[Items listed in a dataset]
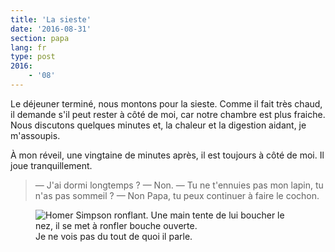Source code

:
 ```yaml
---
title: 'La sieste'
date: '2016-08-31'
section: papa
lang: fr
type: post
2016:
    - '08'
---
```


Le déjeuner terminé, nous montons pour la sieste. Comme il fait très chaud, il demande s'il peut rester à côté de moi, car notre chambre est plus fraiche. Nous discutons quelques minutes et, la chaleur et la digestion aidant, je m'assoupis.

<!-- more -->

À mon réveil, une vingtaine de minutes après, il est toujours à côté de moi. Il joue tranquillement.

> — J'ai dormi longtemps ?
> — Non.
> — Tu ne t'ennuies pas mon lapin, tu n'as pas sommeil ?
> — Non Papa, tu peux continuer à faire le cochon.

<figure>
  <img src="/papa/2016/08/la-sieste/snoring.gif" alt="Homer Simpson ronflant. Une main tente de lui boucher le nez, il se met à ronfler bouche ouverte."/>
  <figcaption>Je ne vois pas du tout de quoi il parle.</figcaption>
</figure>
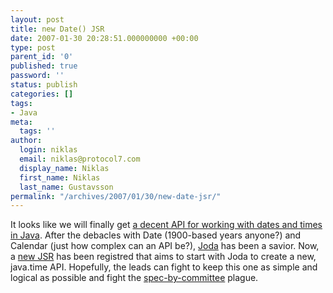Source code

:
 ```yaml
---
layout: post
title: new Date() JSR
date: 2007-01-30 20:28:51.000000000 +00:00
type: post
parent_id: '0'
published: true
password: ''
status: publish
categories: []
tags:
- Java
meta:
  tags: ''
author:
  login: niklas
  email: niklas@protocol7.com
  display_name: Niklas
  first_name: Niklas
  last_name: Gustavsson
permalink: "/archives/2007/01/30/new-date-jsr/"
---
```

It looks like we will finally get [a decent API for working with dates and times in Java](http://jroller.com/page/scolebourne?entry=announcing_jsr_310_date_and). After the debacles with Date (1900-based years anyone?) and Calendar (just how complex can an API be?), [Joda](http://joda-time.sourceforge.net/) has been a savior. Now, a [new JSR](http://jcp.org/en/jsr/detail?id=310) has been registred that aims to start with Joda to create a new, java.time API. Hopefully, the leads can fight to keep this one as simple and logical as possible and fight the [spec-by-committee](http://jcp.org/en/jsr/detail?id=310#1) plague.

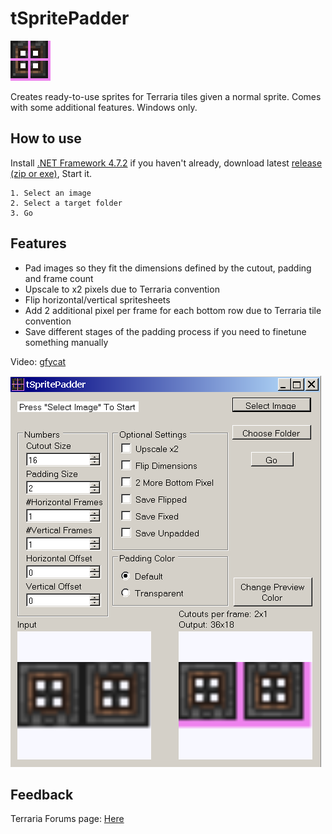 # tSpritePadder
![icon](https://raw.githubusercontent.com/direwolf420/tSpritePadder/master/icon_64x64.png)

Creates ready-to-use sprites for Terraria tiles given a normal sprite. Comes with some additional features. Windows only.

## How to use
Install [.NET Framework 4.7.2](https://dotnet.microsoft.com/download/dotnet-framework/thank-you/net45-web-installer) if you haven't already, download latest [release (zip or exe)](https://github.com/direwolf420/tSpritePadder/releases), Start it.

```
1. Select an image
2. Select a target folder
3. Go
```

## Features

* Pad images so they fit the dimensions defined by the cutout, padding and frame count
* Upscale to x2 pixels due to Terraria convention
* Flip horizontal/vertical spritesheets
* Add 2 additional pixel per frame for each bottom row due to Terraria tile convention
* Save different stages of the padding process if you need to finetune something manually

Video: [gfycat](https://gfycat.com/scrawnygrimyankolewatusi)

![image](https://raw.githubusercontent.com/direwolf420/tSpritePadder/master/preview.png)

## Feedback

Terraria Forums page: [Here](https://forums.terraria.org/index.php?threads/tspritepadder-ready-to-use-sprites-for-terraria-tiles.96177/)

## What you will do:
Go to the line above that has "# tSpritePadder" and copy exactly from there down to the line that has "## Features", both included. Leave the pictures out.

## Output for this exercise:
 # tSpritePadder
![icon](https://raw.githubusercontent.com/direwolf420/tSpritePadder/master/icon_64x64.png)

Creates ready-to-use sprites for Terraria tiles given a normal sprite. Comes with some additional features. Windows only.

## How to use
Install [.NET Framework 4.7.2](https://dotnet.microsoft.com/download/dotnet-framework/thank-you/net45-web-installer) if you haven't already, download latest [release (zip or exe)](https://github.com/direwolf420/tSpritePadder/releases), Start it.

```
1. Select an image
2. Select a target folder
3. Go
```

## Features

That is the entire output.